In training: Students attend the tour guide training course. — Photo vietnamtourism.gov.vn
In training: Students attend the tour guide training course (Photo vietnamtourism.gov.vn)

“Charming oratory, flexible tours and the provision of exceptional information is real spice, making tour guides here a beguiling choice for tourists," said Dutch visitor Jenny Mario after finishing a tour with 34-year-old guide Vo Phuc Sinh.

A typical working day for Sinh, who is called “Lord of the Soil and the Ground of Cham Islands” starts at 8.00am. When the first tourist groups from the mainland enter the port, he quickly supports them. They are attracted by his friendly, brisk and cheerful attitude.

Nguyen Thanh Ba, a visitor from Ha Noi, said jokes and humorous stories were combined with explanastgions of traditional customs of islanders.

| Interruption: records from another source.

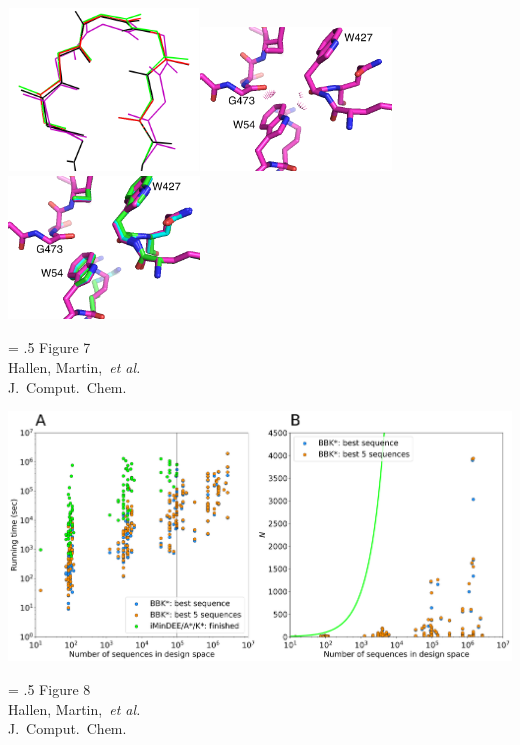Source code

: \begin{center}
\includegraphics[width=2in,height=1.7in]{figures/cats_confs.png}\hspace{0.2in}\includegraphics[width=2in,height=1.5in]{figures/w54_rigidBB_clashes.png}\hspace{0.2in}\includegraphics[width=2in,height=1.5in]{figures/w54_overlay.png}
\end{center}
\vspace{0.25in}
\hspace*{3in}
{\Large
\begin{minipage}[t]{3in}
\baselineskip = .5\baselineskip
Figure 7 \\
Hallen, Martin,~\textit{et al.}\\
J.\ Comput.\ Chem.
\end{minipage}
}

\begin{center}
\includegraphics[width=6.5in]{figures/bbks.png}
\end{center}
\vspace{0.25in}
\hspace*{3in}
{\Large
\begin{minipage}[t]{3in}
\baselineskip = .5\baselineskip
Figure 8 \\
Hallen, Martin,~\textit{et al.}\\
J.\ Comput.\ Chem.
\end{minipage}
}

He said this brought a relaxing, close link between guides and tourists. “It is far better than having dogmatic guides who always stick to what they have been taught in the textbooks. So boring,” he said.

At present, the tourist guides at Cham Islands has up to 30 members. They include former ‘xe om’ (motobike taxi) drivers, boatmen and even housewives who have been trained at local tourist guide classes and issued with a certificate.

Some guides are youngsters who left the islands, but returned to take up jobs as guides. The team cleverly combines guiding with reminding tourists on keeping the environment clean. No plastic bags are allowed on the islands, swimmers are not allowed to remove anything from the sea - and the sale of rare sea crabs is forbidden.

Meanwhile, because many tourists love to see starfish and coral while diving, tour guides are encouraged to bring them to the surface for visitors to see - and then release them.

Guides are paid 200,000 VND for each tour. The money helps them to cover their living expense. When the stormy season comes, they return to their daily routines as ‘xe om’ drivers, hammock knitters and livestock breeders.

Director of the Chàm Islands Sea Reserve Tran Thi Hong Thuy said the reserve started training 30 young people a time in tourist guide classes.